§ WHAT TO PRODUCE
Of the entries below, return only those lines from the line with "Dies geschieht aufgrund" to the line with "Die Elektronen treten", exactly, both included.
(Beginning of EXERCISE INPUT)
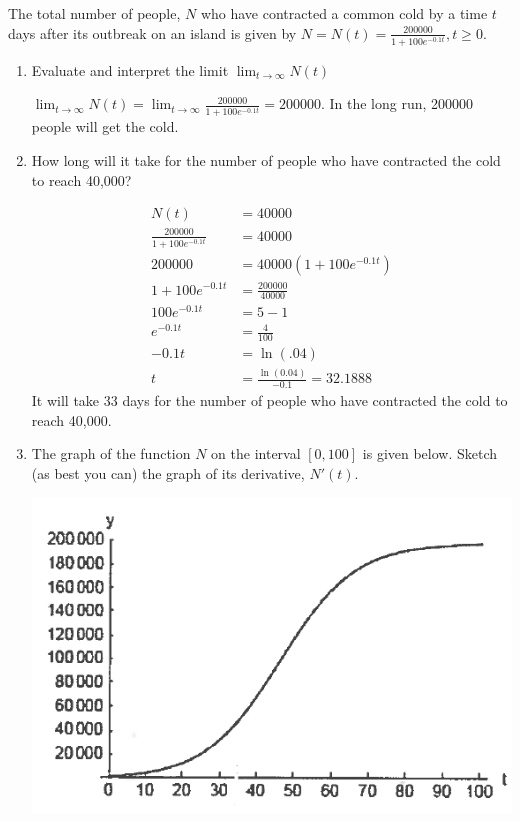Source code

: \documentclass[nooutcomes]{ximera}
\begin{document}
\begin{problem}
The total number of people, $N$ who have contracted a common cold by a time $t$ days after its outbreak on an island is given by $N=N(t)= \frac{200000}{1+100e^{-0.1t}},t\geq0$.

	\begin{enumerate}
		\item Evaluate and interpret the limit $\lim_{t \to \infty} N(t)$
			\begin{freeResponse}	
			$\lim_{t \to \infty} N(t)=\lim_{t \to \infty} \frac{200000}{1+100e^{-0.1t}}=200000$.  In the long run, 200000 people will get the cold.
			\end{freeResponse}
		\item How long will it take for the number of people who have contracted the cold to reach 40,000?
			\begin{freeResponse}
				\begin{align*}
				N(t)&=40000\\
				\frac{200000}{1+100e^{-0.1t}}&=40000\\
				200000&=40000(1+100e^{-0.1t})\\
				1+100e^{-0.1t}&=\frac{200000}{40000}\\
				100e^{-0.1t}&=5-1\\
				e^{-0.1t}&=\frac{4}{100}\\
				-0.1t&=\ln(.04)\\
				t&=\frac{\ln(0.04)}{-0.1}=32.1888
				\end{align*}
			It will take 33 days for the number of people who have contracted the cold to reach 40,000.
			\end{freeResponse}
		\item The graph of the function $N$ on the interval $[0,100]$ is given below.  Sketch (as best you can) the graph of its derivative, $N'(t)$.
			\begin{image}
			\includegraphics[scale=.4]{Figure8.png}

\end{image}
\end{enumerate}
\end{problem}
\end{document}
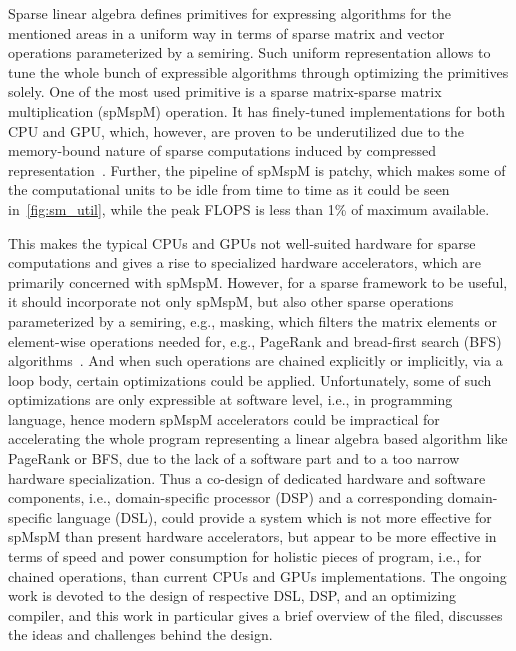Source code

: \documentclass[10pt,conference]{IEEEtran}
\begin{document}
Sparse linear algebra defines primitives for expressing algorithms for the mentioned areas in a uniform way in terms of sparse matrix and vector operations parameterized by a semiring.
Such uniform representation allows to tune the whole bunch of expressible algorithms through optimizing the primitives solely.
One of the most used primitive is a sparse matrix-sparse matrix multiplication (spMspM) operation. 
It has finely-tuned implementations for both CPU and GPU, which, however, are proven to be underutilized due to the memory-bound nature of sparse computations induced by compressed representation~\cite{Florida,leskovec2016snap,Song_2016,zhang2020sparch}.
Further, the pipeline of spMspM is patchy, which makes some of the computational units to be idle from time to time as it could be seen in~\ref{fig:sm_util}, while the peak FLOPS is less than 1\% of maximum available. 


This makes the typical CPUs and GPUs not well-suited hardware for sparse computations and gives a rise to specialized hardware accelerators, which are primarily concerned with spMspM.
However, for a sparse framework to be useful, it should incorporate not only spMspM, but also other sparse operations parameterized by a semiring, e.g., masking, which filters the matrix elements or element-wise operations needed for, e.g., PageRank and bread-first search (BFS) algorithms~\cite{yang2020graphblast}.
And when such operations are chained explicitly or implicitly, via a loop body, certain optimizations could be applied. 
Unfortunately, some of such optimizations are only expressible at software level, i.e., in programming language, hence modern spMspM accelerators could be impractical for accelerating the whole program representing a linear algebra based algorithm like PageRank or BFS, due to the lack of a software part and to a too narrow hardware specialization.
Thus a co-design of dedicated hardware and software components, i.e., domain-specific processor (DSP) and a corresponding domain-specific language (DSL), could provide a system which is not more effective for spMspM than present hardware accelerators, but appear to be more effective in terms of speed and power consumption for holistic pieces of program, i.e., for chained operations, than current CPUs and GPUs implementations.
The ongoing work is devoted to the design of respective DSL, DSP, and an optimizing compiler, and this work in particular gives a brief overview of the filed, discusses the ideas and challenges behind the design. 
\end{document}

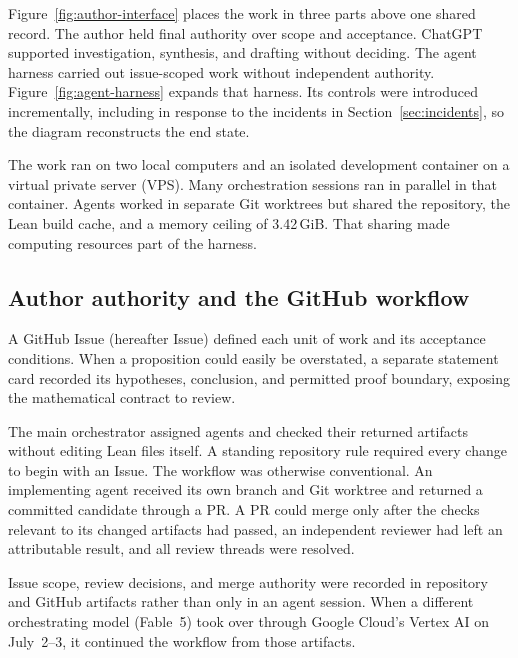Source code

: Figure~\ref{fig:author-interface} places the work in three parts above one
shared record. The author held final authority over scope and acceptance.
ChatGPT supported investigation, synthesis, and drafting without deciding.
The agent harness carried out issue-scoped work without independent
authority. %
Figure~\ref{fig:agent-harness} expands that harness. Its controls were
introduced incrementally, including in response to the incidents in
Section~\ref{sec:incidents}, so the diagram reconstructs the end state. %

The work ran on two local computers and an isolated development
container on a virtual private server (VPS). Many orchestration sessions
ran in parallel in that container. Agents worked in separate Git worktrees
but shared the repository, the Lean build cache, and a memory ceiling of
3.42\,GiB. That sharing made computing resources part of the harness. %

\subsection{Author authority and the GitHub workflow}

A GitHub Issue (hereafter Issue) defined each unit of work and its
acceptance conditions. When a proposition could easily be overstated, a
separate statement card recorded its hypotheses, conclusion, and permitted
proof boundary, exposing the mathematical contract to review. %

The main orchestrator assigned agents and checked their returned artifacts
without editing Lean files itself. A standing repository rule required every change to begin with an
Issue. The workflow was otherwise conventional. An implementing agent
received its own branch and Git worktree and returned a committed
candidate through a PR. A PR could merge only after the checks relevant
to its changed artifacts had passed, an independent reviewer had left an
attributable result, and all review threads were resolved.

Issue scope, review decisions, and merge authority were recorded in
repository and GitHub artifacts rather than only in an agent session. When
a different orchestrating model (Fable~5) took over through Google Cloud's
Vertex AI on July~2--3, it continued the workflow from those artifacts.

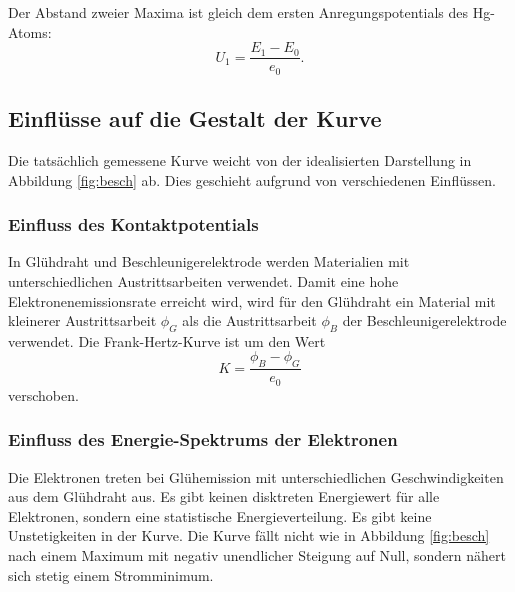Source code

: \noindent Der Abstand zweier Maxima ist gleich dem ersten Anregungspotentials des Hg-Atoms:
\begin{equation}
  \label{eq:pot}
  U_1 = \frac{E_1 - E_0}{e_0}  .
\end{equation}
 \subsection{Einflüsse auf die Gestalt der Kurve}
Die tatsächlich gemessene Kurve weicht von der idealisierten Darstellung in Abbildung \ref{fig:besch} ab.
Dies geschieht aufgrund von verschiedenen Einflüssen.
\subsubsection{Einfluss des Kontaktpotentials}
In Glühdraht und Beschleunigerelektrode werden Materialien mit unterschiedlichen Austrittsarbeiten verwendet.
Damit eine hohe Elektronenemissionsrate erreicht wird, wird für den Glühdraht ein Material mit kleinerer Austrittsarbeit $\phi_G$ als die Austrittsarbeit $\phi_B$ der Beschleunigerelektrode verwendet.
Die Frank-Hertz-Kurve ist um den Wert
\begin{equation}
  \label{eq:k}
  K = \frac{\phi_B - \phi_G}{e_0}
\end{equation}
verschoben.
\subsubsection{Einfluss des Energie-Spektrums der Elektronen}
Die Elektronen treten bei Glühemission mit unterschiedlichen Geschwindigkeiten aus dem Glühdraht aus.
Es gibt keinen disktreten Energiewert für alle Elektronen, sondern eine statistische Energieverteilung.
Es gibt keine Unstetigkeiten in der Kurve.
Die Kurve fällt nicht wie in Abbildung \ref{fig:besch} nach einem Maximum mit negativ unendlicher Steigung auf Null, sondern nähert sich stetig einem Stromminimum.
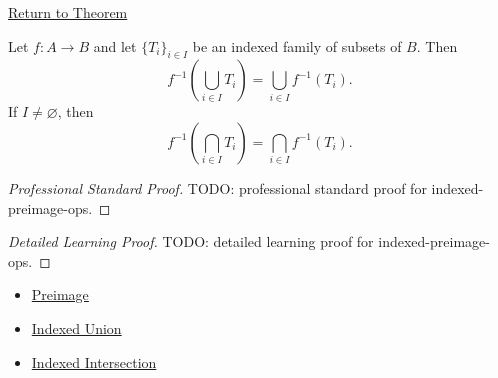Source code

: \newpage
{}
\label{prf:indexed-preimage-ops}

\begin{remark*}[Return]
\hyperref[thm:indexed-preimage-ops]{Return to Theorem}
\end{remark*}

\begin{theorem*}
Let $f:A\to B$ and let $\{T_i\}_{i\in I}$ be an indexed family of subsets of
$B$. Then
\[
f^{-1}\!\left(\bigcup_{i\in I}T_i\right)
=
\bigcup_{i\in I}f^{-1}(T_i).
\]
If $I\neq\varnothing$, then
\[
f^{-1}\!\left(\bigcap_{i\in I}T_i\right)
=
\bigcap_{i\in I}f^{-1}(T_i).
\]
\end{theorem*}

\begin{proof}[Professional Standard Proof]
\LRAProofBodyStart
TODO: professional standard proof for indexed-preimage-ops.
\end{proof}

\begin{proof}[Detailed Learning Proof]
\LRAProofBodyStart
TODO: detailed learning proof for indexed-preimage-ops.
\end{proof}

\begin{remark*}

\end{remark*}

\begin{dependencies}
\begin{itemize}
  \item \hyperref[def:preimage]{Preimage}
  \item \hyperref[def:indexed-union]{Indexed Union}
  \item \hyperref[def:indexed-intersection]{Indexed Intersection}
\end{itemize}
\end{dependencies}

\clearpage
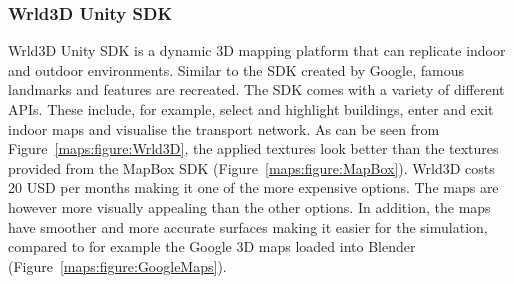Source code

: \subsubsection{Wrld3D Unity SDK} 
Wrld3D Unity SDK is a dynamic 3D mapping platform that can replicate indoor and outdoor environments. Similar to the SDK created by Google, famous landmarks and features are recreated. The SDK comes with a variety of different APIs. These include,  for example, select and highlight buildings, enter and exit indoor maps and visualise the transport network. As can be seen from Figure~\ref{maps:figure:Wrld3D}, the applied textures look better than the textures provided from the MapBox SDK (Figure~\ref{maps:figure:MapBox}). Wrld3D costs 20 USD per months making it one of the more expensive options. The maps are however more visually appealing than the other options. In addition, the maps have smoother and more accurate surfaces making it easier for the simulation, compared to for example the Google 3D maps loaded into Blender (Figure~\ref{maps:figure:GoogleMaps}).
(End of EXERCISE INPUT)
§ RESULT OF THIS TASK
Dies geschieht aufgrund von verschiedenen Einflüssen.
\subsubsection{Einfluss des Kontaktpotentials}
In Glühdraht und Beschleunigerelektrode werden Materialien mit unterschiedlichen Austrittsarbeiten verwendet.
Damit eine hohe Elektronenemissionsrate erreicht wird, wird für den Glühdraht ein Material mit kleinerer Austrittsarbeit $\phi_G$ als die Austrittsarbeit $\phi_B$ der Beschleunigerelektrode verwendet.
Die Frank-Hertz-Kurve ist um den Wert
\begin{equation}
  \label{eq:k}
  K = \frac{\phi_B - \phi_G}{e_0}
\end{equation}
verschoben.
\subsubsection{Einfluss des Energie-Spektrums der Elektronen}
Die Elektronen treten bei Glühemission mit unterschiedlichen Geschwindigkeiten aus dem Glühdraht aus.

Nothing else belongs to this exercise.